Otro ángulo: un empujón para salir adelante

p-60-pobreza2Johnny Cariel siempre se ha dedicado a la tapicería, pero en modalidad casi “pirata”. Recuerda cerrar apurado el pequeño local en San Isidro de El General cuando veía rondar a funcionarios municipales porque ya veía venir el castigo por la falta de patente.

Si se lo cerraban, se quedaba sin siquiera el exiguo ingreso que necesitaba para sostener su hogar de seis miembros. Vive con su esposa Fresia, tres hijos y la suegra en un pequeño apartamento de dos habitaciones que alquila por ₡60.000 mensuales. Esta es una casa en pobreza, como el 20% de las casas del país.

La pasaban muy mal hasta que fueron incluidos en el plan estatal “Puente al Desarrollo” y resultaron beneficiarios de varios subsidios, pero sobre todo uno que a Johnny le hace quebrar la voz cuando lo describe. Con el programa “Ideas productivas” el Instituto Mixto de Ayuda Social (IMAS) le entregó maquinaria, herramienta y ayuda suficiente para formalizar el pequeño negocio.

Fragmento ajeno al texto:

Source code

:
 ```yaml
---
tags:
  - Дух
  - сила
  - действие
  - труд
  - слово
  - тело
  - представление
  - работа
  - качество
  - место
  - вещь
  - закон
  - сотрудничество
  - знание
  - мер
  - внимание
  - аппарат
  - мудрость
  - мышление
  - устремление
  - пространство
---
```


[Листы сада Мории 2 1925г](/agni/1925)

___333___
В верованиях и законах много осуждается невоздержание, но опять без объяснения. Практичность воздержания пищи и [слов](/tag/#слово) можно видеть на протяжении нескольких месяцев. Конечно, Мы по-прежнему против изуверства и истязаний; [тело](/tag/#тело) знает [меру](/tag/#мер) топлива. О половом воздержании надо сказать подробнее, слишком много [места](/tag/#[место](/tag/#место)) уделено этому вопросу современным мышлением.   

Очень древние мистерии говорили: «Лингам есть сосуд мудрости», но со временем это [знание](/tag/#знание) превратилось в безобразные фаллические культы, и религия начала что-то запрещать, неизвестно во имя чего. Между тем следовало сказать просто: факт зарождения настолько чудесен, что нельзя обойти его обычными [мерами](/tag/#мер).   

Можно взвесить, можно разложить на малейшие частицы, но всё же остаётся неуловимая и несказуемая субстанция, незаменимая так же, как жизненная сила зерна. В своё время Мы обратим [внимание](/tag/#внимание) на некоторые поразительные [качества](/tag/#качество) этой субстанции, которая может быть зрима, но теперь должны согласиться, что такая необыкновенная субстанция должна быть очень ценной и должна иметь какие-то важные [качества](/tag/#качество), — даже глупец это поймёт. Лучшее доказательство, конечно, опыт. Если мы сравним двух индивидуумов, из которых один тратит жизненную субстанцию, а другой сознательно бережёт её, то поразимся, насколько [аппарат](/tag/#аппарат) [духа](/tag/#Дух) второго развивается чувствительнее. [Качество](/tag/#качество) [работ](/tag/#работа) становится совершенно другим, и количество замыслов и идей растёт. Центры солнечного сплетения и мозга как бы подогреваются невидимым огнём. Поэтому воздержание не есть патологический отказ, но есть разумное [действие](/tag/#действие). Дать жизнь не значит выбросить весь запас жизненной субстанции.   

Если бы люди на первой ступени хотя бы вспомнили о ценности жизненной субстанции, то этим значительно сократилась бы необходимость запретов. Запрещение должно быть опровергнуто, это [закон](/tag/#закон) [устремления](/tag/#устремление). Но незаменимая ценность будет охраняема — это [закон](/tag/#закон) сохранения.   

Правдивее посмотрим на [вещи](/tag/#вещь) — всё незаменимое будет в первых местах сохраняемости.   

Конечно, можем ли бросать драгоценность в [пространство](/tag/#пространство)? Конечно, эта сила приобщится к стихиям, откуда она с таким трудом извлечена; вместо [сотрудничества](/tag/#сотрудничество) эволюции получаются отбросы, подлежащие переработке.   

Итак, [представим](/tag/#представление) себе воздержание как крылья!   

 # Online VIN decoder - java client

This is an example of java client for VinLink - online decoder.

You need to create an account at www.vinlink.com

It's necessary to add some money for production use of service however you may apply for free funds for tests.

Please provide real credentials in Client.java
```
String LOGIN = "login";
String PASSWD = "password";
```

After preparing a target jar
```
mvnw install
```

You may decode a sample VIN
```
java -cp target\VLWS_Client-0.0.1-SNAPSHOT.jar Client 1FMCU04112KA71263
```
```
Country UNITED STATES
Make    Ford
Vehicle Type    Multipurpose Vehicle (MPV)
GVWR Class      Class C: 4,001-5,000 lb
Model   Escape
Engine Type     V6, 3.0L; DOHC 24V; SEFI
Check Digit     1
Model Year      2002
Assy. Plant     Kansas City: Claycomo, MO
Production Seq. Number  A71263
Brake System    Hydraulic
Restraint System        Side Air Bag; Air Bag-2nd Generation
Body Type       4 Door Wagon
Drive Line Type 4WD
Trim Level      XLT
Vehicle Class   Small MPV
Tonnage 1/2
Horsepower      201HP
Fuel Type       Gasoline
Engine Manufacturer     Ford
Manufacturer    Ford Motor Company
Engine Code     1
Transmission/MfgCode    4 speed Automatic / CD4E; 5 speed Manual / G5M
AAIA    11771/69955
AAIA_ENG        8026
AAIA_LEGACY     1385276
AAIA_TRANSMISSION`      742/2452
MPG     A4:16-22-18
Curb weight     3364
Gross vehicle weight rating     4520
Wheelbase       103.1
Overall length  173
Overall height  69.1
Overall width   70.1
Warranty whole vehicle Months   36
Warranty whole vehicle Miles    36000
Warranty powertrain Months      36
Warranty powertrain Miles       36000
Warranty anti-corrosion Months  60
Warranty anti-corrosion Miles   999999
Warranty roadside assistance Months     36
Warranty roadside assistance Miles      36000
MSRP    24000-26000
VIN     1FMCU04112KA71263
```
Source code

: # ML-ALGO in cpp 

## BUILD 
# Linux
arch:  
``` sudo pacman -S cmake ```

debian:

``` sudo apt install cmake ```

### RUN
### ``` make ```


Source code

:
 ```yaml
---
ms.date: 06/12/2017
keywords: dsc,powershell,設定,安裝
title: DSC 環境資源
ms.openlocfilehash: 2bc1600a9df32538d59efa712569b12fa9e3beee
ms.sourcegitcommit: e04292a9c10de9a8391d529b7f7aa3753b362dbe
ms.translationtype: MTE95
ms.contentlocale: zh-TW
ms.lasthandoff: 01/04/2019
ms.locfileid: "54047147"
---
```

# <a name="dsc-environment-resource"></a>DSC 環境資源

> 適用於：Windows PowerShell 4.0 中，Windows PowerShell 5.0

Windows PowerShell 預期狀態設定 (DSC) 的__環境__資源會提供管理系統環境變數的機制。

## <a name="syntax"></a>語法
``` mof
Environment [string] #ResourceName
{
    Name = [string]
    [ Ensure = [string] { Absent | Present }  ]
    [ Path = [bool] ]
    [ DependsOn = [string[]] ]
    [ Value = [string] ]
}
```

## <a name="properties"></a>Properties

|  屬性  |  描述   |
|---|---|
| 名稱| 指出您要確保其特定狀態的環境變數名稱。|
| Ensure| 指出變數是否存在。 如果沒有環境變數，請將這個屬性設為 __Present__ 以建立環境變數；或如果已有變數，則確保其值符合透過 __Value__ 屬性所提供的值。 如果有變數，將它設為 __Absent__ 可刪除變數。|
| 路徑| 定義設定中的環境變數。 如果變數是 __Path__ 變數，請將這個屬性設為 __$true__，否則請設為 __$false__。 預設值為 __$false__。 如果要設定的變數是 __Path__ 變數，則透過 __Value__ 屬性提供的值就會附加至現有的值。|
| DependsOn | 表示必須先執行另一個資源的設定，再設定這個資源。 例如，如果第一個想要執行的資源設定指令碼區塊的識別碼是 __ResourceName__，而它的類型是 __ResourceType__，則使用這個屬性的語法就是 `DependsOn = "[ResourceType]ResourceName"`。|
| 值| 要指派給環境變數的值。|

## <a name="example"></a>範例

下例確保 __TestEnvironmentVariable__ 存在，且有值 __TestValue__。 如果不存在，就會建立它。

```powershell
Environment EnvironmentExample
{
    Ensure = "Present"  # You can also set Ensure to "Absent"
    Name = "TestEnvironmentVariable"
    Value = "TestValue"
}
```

Sí, reciben becas para los niños, una computadora, una ayuda en efectivo mensual y leche para el niño menor. Además cupo en una guardería de la Red de Cuido, pero lo que más valoran, dicen, es el impulso al negocio de tapicería y los cursos para que Fresia depure sus habilidades en costura y aporte lo suyo en la microempresa.

Los frutos son incipientes, pero promisorios. En una buena semana puede ganarse ₡100.000 y, después de restarle costos, algo entra ya por cuenta propia a este miniapartamento. Algo que no sea un subsidio estatal, pero no hace sentir del todo cómoda a la pareja.

Ellos también saldrán del programa “Puente” en la segunda mitad del 2017, pero confían en que el negocio fructifique y puedan mantenerse con los recursos que generen. “Es lo que nos ilusiona. Ahora estamos motivados para llegar a ese momento pronto”, cuenta Fresia durante una breve entrevista con UNIVERSIDAD frente a la visitadora social (cogestora) Tatiana Carrillo y un gran cartel pegado en la pared con varias metas del plan “Puente”, como señal de que este hogar está poniendo de su parte.